Many brokerages are optimistic about the HDFC AMC IPO, citing strong brand value, large-scale operations and robust outlook. The issue closes on Friday.
The objects of the offer were to achieve the benefits of listing the equity shares of the company on the stock exchanges. The listing of equity shares will enhance visibility and brand image and provide liquidity to existing shareholders.
HDFC Asset Management Company), a joint venture between Housing Development Finance Corporation (HDFC) and Standard Life Investments (SLI), is an asset management company in India. The company offers a large suite of savings and investment products across asset classes, which provide income and wealth creation opportunities to its customers. It also provide portfolio management and segregated account services, including discretionary, non-discretionary and advisory services, to high net worth individuals (HNIs), family offices, domestic corporates, trusts, provident funds and domestic and global institutions.
“At a price band of Rs. 1,095-1,100 per share, the issue is priced at 31.4x FY18 EPS. It has very healthy RoNW of 33.4%, which is among the highest in the industry.

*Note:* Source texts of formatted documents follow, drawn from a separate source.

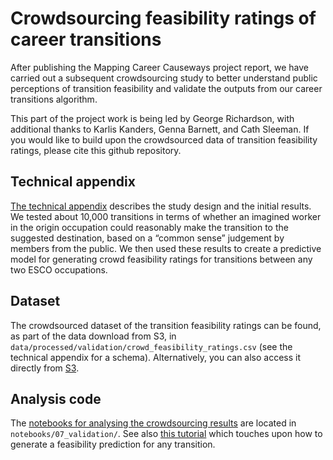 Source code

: # Crowdsourcing feasibility ratings of career transitions

After publishing the Mapping Career Causeways project report, we have carried out a subsequent crowdsourcing study to better understand public perceptions of transition feasibility and validate the outputs from our career transitions algorithm.

This part of the project work is being led by George Richardson, with additional thanks to Karlis Kanders, Genna Barnett, and Cath Sleeman. If you would like to build upon the crowdsourced data of transition feasibility ratings, please cite this github repository.

## Technical appendix

[The technical appendix](https://github.com/nestauk/mapping-career-causeways/tree/main/codebase/reports/crowd_feasibility_ratings/Mapping_Career_Causeways_Crowdsourcing_study.pdf) describes the study design and the initial results. We tested about 10,000 transitions in terms of whether an imagined worker in the origin occupation could reasonably make the transition to the suggested destination, based on a “common sense” judgement by members from the public. We then used these results to create a predictive model for generating crowd feasibility ratings for transitions between any two ESCO occupations.

## Dataset

The crowdsourced dataset of the transition feasibility ratings can be found, as part of the data download from S3, in `data/processed/validation/crowd_feasibility_ratings.csv` (see the technical appendix for a schema). Alternatively, you can also access it directly from [S3](https://ojd-mapping-career-causeways.s3.eu-west-2.amazonaws.com/data/processed/validation/crowd_feasibility_ratings.csv).

## Analysis code

The [notebooks for analysing the crowdsourcing results](https://github.com/nestauk/mapping-career-causeways/tree/main/codebase/notebooks/07_validation/) are located in `notebooks/07_validation/`. See also [this tutorial](https://github.com/nestauk/mapping-career-causeways/tree/main/codebase/notebooks/Tutorial_01_transitions.ipynb) which touches upon how to generate a feasibility prediction for any transition.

Premium valuations are justified by healthy RoNW, the AMC’s leadership position, reputed pedigree and structural growth trend given the financialisation of household savings in India,” the brokerage firm Sharekhan said in an IPO note.

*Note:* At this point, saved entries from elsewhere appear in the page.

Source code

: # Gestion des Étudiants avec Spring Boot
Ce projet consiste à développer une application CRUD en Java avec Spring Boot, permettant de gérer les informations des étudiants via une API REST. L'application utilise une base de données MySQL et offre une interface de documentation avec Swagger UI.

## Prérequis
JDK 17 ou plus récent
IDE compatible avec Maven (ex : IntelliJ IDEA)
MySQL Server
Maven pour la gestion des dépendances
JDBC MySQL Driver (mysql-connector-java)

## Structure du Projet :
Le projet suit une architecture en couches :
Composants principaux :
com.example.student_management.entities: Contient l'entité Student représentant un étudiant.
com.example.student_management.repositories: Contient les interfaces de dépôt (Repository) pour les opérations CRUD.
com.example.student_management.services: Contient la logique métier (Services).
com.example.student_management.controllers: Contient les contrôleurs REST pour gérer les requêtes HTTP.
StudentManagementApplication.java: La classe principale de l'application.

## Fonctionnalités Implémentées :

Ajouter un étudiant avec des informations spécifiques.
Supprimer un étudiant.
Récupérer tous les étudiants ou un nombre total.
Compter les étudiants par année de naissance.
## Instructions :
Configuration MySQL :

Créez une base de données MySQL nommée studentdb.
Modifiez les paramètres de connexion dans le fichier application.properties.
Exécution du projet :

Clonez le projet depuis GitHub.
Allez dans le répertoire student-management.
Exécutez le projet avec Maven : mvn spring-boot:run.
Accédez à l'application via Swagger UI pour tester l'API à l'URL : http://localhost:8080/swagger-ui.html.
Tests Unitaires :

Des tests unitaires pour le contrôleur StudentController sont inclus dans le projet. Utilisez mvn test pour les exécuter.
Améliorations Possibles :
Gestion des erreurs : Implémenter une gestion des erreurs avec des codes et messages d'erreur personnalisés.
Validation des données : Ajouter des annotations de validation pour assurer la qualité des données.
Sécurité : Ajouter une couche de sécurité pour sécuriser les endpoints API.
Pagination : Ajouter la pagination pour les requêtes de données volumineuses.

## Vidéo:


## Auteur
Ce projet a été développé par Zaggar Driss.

“Favorable perception of HDFC AMC’s brand, a higher mix of high-margin equity oriented AUM, consistent RoE of around 40%, a wide distribution network (209 branches and >65,000 distributors), and increasing dividend payouts work in HDFC AMC’s favor. At the upper price band, HDFC AMC is valued at 32x FY18 EPS (20% premium to its only listed peer Reliance Nippon AMC), which is justified given the strong parentage, consistent market leadership and superior growth,” Motilal Oswal Securities said in a note.
So, should you stay invested in the stock after a bumper listing. Analysts suggest investors looking to make short-term gains in the stock should exit given the stretched valuation.

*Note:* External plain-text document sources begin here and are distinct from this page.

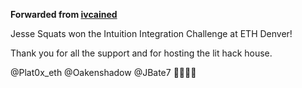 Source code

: **Forwarded from [ivcained](https://t.me/ivcained)**

Jesse Squats won the Intuition
Integration Challenge at ETH Denver!

Thank you for all the support and for hosting the lit hack house. 

@Plat0x_eth @Oakenshadow @JBate7 
🏯🫶🏽💙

"The stock is trading at an expensive valuation - at around 53x on TTM basis. even if we assume a healthy growth of 30%, even then the P/E works out to around 41x. Definitely in short-to-medium term, the valuation is stretched. Short-term investors can book profits in a phased manner. However, those willing to wait over two to three years can continue to hold," said G Chokkalingam, founder and managing director at Equinomics Research & Advisory.
AK Prabhakar, head of research at IDBI Capital says "If somebody is interested to invest for five years, then they should stick on to the stock. Though, around 80% of the new listings underperform, this stock has a very good brand name. HDFC in AMC business is not doing good but the brand name will give you returns in the long term. However, if you are looking for a one year term, then it is better to take your money out. In HDFC packet, HDFC Life or HDFC Bank has a better opportunity even if they are expensive, the growth is visible, however in the AMC business, I don't think that kind of growth is likely to come".